- [Task brief]:
Using the records that follow, copy every line containing the word "documentclass".

[Collected data]
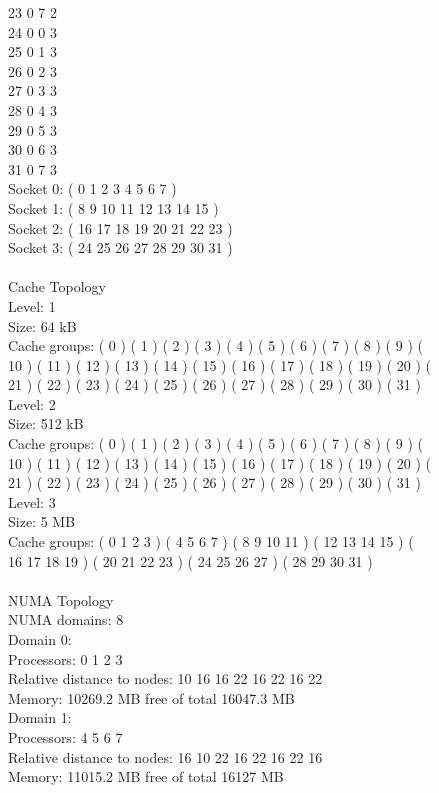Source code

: \documentclass[12pt]{article}
\begin{document}
\begin{figure}[ht]
\begin{tt}
23		0		7		2\\
24		0		0		3\\
25		0		1		3\\
26		0		2		3\\
27		0		3		3\\
28		0		4		3\\
29		0		5		3\\
30		0		6		3\\
31		0		7		3\\
Socket 0: ( 0 1 2 3 4 5 6 7 )\\
Socket 1: ( 8 9 10 11 12 13 14 15 )\\
Socket 2: ( 16 17 18 19 20 21 22 23 )\\
Socket 3: ( 24 25 26 27 28 29 30 31 )\\
\\
Cache Topology\\
Level:	1\\
Size:	64 kB\\
Cache groups:	( 0 ) ( 1 ) ( 2 ) ( 3 ) ( 4 ) ( 5 ) ( 6 ) ( 7 ) ( 8 ) ( 9 ) ( 10 ) ( 11 ) ( 12 ) ( 13 ) ( 14 ) ( 15 ) ( 16 ) ( 17 ) ( 18 ) ( 19 ) ( 20 ) ( 21 ) ( 22 ) ( 23 ) ( 24 ) ( 25 ) ( 26 ) ( 27 ) ( 28 ) ( 29 ) ( 30 ) ( 31 )\\
Level:	2\\
Size:	512 kB\\
Cache groups:	( 0 ) ( 1 ) ( 2 ) ( 3 ) ( 4 ) ( 5 ) ( 6 ) ( 7 ) ( 8 ) ( 9 ) ( 10 ) ( 11 ) ( 12 ) ( 13 ) ( 14 ) ( 15 ) ( 16 ) ( 17 ) ( 18 ) ( 19 ) ( 20 ) ( 21 ) ( 22 ) ( 23 ) ( 24 ) ( 25 ) ( 26 ) ( 27 ) ( 28 ) ( 29 ) ( 30 ) ( 31 )\\
Level:	3\\
Size:	5 MB\\
Cache groups:	( 0 1 2 3 ) ( 4 5 6 7 ) ( 8 9 10 11 ) ( 12 13 14 15 ) ( 16 17 18 19 ) ( 20 21 22 23 ) ( 24 25 26 27 ) ( 28 29 30 31 )\\
\\
NUMA Topology\\
NUMA domains: 8 \\
Domain 0:\\
Processors:  0 1 2 3\\
Relative distance to nodes:  10 16 16 22 16 22 16 22\\
Memory: 10269.2 MB free of total 16047.3 MB\\
Domain 1:\\
Processors:  4 5 6 7\\
Relative distance to nodes:  16 10 22 16 22 16 22 16\\
Memory: 11015.2 MB free of total 16127 MB\\

\end{tt}
\end{figure}
\end{document}
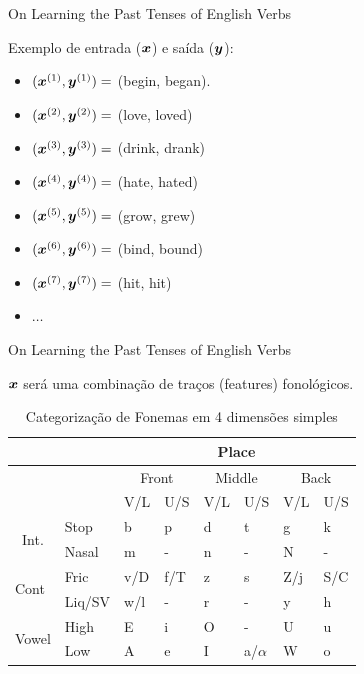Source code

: \documentclass[10pt]{beamer}
\begin{document}
\begin{frame}[fragile]{On Learning the Past Tenses of English Verbs}

Exemplo de entrada ($\bm{x}$) e saída ($\bm{y}$):

\begin{itemize}
\item [] $(\bm{x}^{(1)}, \bm{y}^{(1)}) =$ (begin, began).
\item [] $(\bm{x}^{(2)}, \bm{y}^{(2)}) =$ (love, loved)
\item [] $(\bm{x}^{(3)}, \bm{y}^{(3)}) =$ (drink, drank)
\item [] $(\bm{x}^{(4)}, \bm{y}^{(4)}) =$ (hate, hated)
\item [] $(\bm{x}^{(5)}, \bm{y}^{(5)}) =$ (grow, grew)
\item [] $(\bm{x}^{(6)}, \bm{y}^{(6)}) =$ (bind, bound)
\item [] $(\bm{x}^{(7)}, \bm{y}^{(7)}) =$ (hit, hit)
\item [] $\dots$
\end{itemize}
\end{frame}


\begin{frame}[fragile]{On Learning the Past Tenses of English Verbs}

$\bm{x}$ será uma combinação de traços (features) fonológicos.

\begin{table}[]
\centering
\caption{Categorização de Fonemas em 4 dimensões simples}
\label{fontable}
\begin{tabular}{llllllll}
\hline
 &  & \multicolumn{6}{c}{Place} \\ \hline
 &  & \multicolumn{2}{c|}{Front} & \multicolumn{2}{c|}{Middle} & \multicolumn{2}{c}{Back} \\ \hline
 &  & \multicolumn{1}{l|}{V/L} & \multicolumn{1}{l|}{U/S} & \multicolumn{1}{l|}{V/L} & \multicolumn{1}{l|}{U/S} & \multicolumn{1}{l|}{V/L} & U/S \\ \hline
 \multicolumn{1}{c}{\multirow{2}{*}{Int.}} & Stop & b & p & d & t & g & k \\ \cline{2-8} 
\multicolumn{1}{c}{} & Nasal & m & - & n & - & N & - \\ \hline
\multirow{2}{*}{Cont} & Fric & v/D & f/T & z & s & Z/j & S/C \\ \cline{2-8} 
 & Liq/SV & w/l & - & r & - & y & h \\ \hline
 \multirow{2}{*}{Vowel} & High & E & i & O & - & U & u \\ \cline{2-8} 
 & Low & A & e & I & a/$\alpha$ & W & o \\ \hline
\end{tabular}
\end{table}

\end{frame}
\end{document}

- [Task output]:
: \documentclass[12pt]{article}
: \documentclass[10pt]{beamer}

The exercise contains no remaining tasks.